Bowen was released on his own recognizance and is due back in court on April 27, the NY Post reported.

The Man He's Accused of Beating

Here's what makes this case impossible to discuss in a vacuum: just a day before the alleged beating, Narain had been charged with a string of crimes that would turn any father's blood cold. A separate complaint laid out charges of forcible touching, endangering the welfare of a child, and sexual abuse in the third degree.

According to that complaint, Narain allegedly groped a 15-year-old girl's breasts, squeezed her, and attempted to kiss her. The young girl is believed to be a relative of Bowen's, sources told PIX 11.

Narain was placed on supervised release and hit with an order of protection against the teen he allegedly groped. He is due back in court on May 6.

Supervised release. For allegedly sexually abusing a child.

A System That Provokes What It Refuses to Punish

Keith Welz, an attorney for Bowen, offered a measured but confident defense:

"We're confident that Kai did nothing criminal and at the end of the day, when the facts come out, the public will understand what happened here."

Whether a jury agrees remains to be seen.
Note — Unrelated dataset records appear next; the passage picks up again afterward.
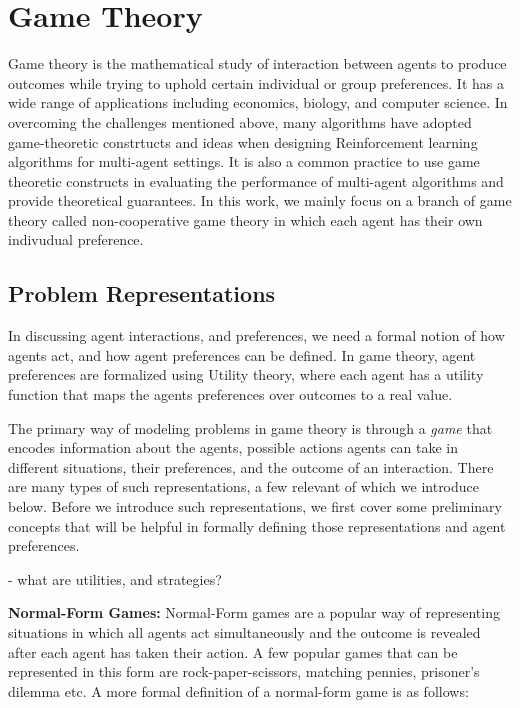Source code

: \section{Game Theory}

Game theory is the mathematical study of interaction between agents to produce outcomes while
trying to uphold certain individual or group preferences.
It has a wide range of applications including economics, biology, and computer science.
In overcoming the challenges mentioned above, many algorithms have adopted game-theoretic
constrtucts and ideas when designing Reinforcement learning algorithms for multi-agent settings.
It is also a common practice to use game theoretic constructs in evaluating the performance of
multi-agent algorithms and provide theoretical guarantees.
In this work, we mainly focus on a branch of game theory called non-cooperative game theory in
which each agent has their own indivudual preference.

\subsection{Problem Representations}
\label{subsec:reps}

In discussing agent interactions, and preferences, we need a formal notion of how agents act, and
how agent preferences can be defined.
In game theory, agent preferences are formalized using Utility theory, where each agent has a
utility function that maps the agents preferences over outcomes to a real value.

The primary way of modeling problems in game theory is through a \textit{game} that encodes
information about the agents, possible actions agents can take in different situations, their
preferences, and the outcome of an interaction.
There are many types of such representations, a few relevant of which we introduce below.
Before we introduce such representations, we first cover some preliminary concepts that will be
helpful in formally defining those representations and agent preferences.

- what are utilities, and strategies?

\textbf{Normal-Form Games:} Normal-Form games are a popular way of representing situations in which all agents act
simultaneously and the outcome is revealed after each agent has taken their action.
A few popular games that can be represented in this form are rock-paper-scissors, matching pennies,
prisoner's dilemma etc. A more formal definition of a normal-form game is as follows:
But the court of public opinion is already weighing something the legal system seems unwilling to confront: when a man accused of sexually abusing a child walks out of a courtroom on supervised release, what message does that send to the people tasked with protecting that child?

This is the tension that New York's revolving-door criminal justice policies keep producing. Bail reform and supervised release were sold as compassionate alternatives to incarceration. In practice, they put accused sex offenders back on the street within hours, sometimes in proximity to their alleged victims. The order of protection is a piece of paper. It does not build a wall. It does not stand between a child and someone accused of groping her.

None of these excuses for vigilante justice. The law applies to NYPD lieutenants as much as anyone else, and Bowen will have his day in court. But it's worth noting the sequence of events the system created:

  • A man is accused of sexually abusing a 15-year-old girl
  • He is charged and released on supervised release
  • A relative of the alleged victim, who happens to be a law enforcement officer, allegedly takes matters into his own hands

You can condemn the last step while recognizing that the second step is what lit the fuse.

The Deeper Problem

Conservative critics of New York's criminal justice reforms have warned for years that lenient treatment of violent and predatory offenders erodes public trust in the system. When citizens, and especially the families of victims, believe the courts won't protect them, some will seek their own justice. That's not an endorsement. It's a prediction that keeps coming true.

The progressive theory of criminal justice treats leniency as enlightenment. But leniency toward an accused child predator isn't mercy. It's a choice about whose safety matters, and in New York, that choice increasingly favors the accused over the vulnerable.

Lieutenant Bowen will answer for what prosecutors say he did. The system demands that, and it should. But somewhere in a Queens courtroom, the man accused of groping a teenager is walking free on supervised release, nursing his wounds, and waiting for a May 6 hearing that will almost certainly result in more leniency.

One man faces consequences for his alleged actions. The question is whether both will.